Kwantumtheorie als experimentele metafysica
Staan natuurverschijnselen op zichzelf (lokaal) of is alles met elkaar verbonden (niet-lokaal)?
Kennislink, 1 november 2001, artikel uit Natuurwetenschap en Techniek
Wat is het toch dat de 'kwantummechanica' [leer van de 'beweging van deeltjes'] haar mysterieuze waas verleent? Honderd jaar na haar ontstaan willen de stofwolken rond de verhitte debatten over haar interpretatie nog steeds maar niet optrekken. De interpretatie van de theorie mag zich op het filosofische vlak bevinden - John Bell heeft de vraag naar de lokaliteit van de natuur tot een experimentele kwestie gemaakt [zijn natuurverschijnselen verschijnselen op zichzelf (lokaal) of zijn zij met elkaar verbonden (niet-lokaal)]. Het antwoord is inmiddels gegeven.
Door Christian Maes
"Niemand begrijpt de kwantummechanica!" schreef Richard Feynman in 1964. Nobelprijswinnaar Feynman is niet de eerste de beste. Hij had na de oorlog fundamentele doorbraken in de kwantumelektrodynamica [kwantumveldentheorie] helpen verwezenlijken. Deze kwantumtheorie van licht en elektronen is trouwens één van de meest geliefde pronkstukken van de natuurkunde, omdat de overeenkomst tussen experiment en theoretische voorspelling ongelooflijk groot is. Is dát geen bewijs van ons superieur doorgronden van de natuur?
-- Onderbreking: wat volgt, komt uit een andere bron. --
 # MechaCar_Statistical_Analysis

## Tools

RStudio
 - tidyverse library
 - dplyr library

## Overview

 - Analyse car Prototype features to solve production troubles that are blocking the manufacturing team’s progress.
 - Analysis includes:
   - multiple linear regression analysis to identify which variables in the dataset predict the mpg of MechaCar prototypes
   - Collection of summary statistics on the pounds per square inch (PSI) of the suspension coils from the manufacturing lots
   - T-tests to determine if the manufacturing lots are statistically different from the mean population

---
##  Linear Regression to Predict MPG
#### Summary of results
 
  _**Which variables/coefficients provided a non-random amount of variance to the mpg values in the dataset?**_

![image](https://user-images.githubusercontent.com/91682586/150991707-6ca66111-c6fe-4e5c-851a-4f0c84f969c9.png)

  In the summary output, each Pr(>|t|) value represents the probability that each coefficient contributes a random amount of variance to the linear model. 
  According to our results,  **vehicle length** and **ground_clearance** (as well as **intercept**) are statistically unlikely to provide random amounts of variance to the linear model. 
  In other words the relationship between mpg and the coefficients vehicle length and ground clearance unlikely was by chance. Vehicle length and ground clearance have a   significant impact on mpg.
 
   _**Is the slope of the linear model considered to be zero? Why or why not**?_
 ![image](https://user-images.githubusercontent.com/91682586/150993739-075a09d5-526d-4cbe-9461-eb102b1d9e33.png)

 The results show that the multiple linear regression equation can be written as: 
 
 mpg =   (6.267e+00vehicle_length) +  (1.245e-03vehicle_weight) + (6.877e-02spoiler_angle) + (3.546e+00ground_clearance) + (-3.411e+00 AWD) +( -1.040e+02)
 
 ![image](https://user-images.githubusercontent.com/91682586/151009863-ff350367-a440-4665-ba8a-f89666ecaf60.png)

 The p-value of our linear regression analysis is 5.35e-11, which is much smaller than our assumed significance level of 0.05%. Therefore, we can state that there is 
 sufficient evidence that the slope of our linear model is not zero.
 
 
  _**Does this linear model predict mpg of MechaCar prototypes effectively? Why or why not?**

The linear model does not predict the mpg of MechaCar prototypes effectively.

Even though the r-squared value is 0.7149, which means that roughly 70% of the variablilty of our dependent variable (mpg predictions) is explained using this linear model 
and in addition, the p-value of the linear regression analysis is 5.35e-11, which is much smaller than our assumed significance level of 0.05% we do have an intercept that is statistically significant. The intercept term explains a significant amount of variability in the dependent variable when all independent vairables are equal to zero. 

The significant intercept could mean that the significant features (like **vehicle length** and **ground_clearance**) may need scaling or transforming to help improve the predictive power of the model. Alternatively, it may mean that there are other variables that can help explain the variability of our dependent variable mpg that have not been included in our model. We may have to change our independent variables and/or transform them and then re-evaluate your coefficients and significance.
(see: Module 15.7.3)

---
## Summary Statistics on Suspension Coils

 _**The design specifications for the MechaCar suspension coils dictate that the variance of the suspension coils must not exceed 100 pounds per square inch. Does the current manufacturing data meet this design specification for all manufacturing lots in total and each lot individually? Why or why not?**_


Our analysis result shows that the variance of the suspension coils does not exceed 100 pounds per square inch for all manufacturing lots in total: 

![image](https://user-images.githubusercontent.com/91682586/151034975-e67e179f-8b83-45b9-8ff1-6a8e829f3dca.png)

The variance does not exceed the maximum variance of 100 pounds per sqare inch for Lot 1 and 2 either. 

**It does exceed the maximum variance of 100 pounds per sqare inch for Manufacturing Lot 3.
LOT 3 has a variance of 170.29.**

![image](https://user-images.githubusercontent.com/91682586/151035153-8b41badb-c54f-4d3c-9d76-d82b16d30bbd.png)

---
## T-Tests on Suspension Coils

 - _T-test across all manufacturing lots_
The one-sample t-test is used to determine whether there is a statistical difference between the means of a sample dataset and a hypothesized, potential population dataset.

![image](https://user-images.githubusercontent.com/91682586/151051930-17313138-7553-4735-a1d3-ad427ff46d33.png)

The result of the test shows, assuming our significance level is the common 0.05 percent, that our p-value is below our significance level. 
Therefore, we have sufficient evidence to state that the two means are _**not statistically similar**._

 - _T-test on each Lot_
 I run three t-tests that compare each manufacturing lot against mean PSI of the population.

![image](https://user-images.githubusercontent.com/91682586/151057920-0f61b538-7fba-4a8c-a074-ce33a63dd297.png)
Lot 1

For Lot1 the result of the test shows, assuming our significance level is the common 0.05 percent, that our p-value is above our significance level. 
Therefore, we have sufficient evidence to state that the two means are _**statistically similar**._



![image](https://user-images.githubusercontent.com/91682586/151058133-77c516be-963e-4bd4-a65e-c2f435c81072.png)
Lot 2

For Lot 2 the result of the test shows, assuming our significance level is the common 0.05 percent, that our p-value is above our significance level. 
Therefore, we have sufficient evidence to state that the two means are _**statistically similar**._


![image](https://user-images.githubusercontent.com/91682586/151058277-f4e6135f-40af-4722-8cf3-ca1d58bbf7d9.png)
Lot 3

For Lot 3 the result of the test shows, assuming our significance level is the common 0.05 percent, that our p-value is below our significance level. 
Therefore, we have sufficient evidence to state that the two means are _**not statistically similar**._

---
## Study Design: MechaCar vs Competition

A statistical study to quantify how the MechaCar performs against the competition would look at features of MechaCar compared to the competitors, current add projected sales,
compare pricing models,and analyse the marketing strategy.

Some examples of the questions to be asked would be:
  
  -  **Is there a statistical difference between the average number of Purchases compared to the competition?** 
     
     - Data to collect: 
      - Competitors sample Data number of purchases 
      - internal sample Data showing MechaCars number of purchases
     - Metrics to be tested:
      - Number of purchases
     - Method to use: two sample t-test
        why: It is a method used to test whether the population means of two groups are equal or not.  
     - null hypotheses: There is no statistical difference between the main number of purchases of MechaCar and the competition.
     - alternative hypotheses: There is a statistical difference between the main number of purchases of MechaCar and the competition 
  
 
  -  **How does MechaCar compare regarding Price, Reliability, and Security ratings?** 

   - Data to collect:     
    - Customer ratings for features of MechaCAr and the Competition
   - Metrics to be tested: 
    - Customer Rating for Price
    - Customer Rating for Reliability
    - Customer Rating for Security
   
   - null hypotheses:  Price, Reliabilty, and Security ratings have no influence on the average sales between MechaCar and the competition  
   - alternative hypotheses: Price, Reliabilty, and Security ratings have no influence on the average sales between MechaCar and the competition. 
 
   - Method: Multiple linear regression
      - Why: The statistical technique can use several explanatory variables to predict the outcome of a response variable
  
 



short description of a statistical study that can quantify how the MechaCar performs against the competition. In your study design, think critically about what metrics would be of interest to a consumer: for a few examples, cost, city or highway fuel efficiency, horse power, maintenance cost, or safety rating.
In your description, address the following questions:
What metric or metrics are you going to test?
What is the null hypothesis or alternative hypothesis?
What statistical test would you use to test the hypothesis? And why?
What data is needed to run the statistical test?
En toch besluit Feynman dat hij niets begrijpt van kwantummechanica. En hij is niet alleen: 25 jaar later schrijft Roger Penrose nog steeds over 'kwantummagie en kwantummysterie'. Verrassend taalgebruik voor een eersteklas mathematisch fysicus, zelfs in een populariserend werk.
Feynman legt uit dat het probleem niet zozeer de wiskunde of de abstractie is. Dat word je gewoon of dat kun je goed leren (als je nog jong genoeg bent). Het is ook niet het tegenintuïtieve aspect, het gegeven dat de verschijnselen zo ver van onze dagelijkse beleving afstaan, dat de begrijpelijkheid van de kwantummechanica zo moeilijk maakt. Ook de relativiteitstheorie beschrijft veel rare fenomenen die zich al snel op het terrein van het niet-ervaarbare begeven, maar je kunt haar uitleggen (volgens Feynman aan de cafébazin om de hoek). Grote disputen over de interpretatie van de relativiteitstheorie blijven dan ook uit.
Meer hitte dan licht
Hoe anders is het met de kwantummechanica. Nog altijd, zeg maar honderd jaar na haar beschrijving, worden hele conferenties gewijd aan interpretatieproblemen en de discussies creëren nog immer meer hitte dan licht. De grondleggers van de kwantummechanica, zoals Bohr en Heisenberg, hadden zo hun eigen explicaties en filosofieën. "Er is geen kwantumwereld, er zijn enkel kwantumverschijnselen," is zo een typische uitspraak van Niels Bohr, een van de leraren. Sommigen hebben het begrepen als een verwerping van alle geleuter over het begrijpen van een kwantumrealiteit en werden harde pragmatisten, die het kwantumformalisme toepasten met als enige motivatie dat het werkt. Anderen zagen het juist als een grote ommekeer in het (wetenschappelijke) denken, waarbij determinisme en realiteit het moesten afleggen tegen een 'wordende relatie tussen object en subject'.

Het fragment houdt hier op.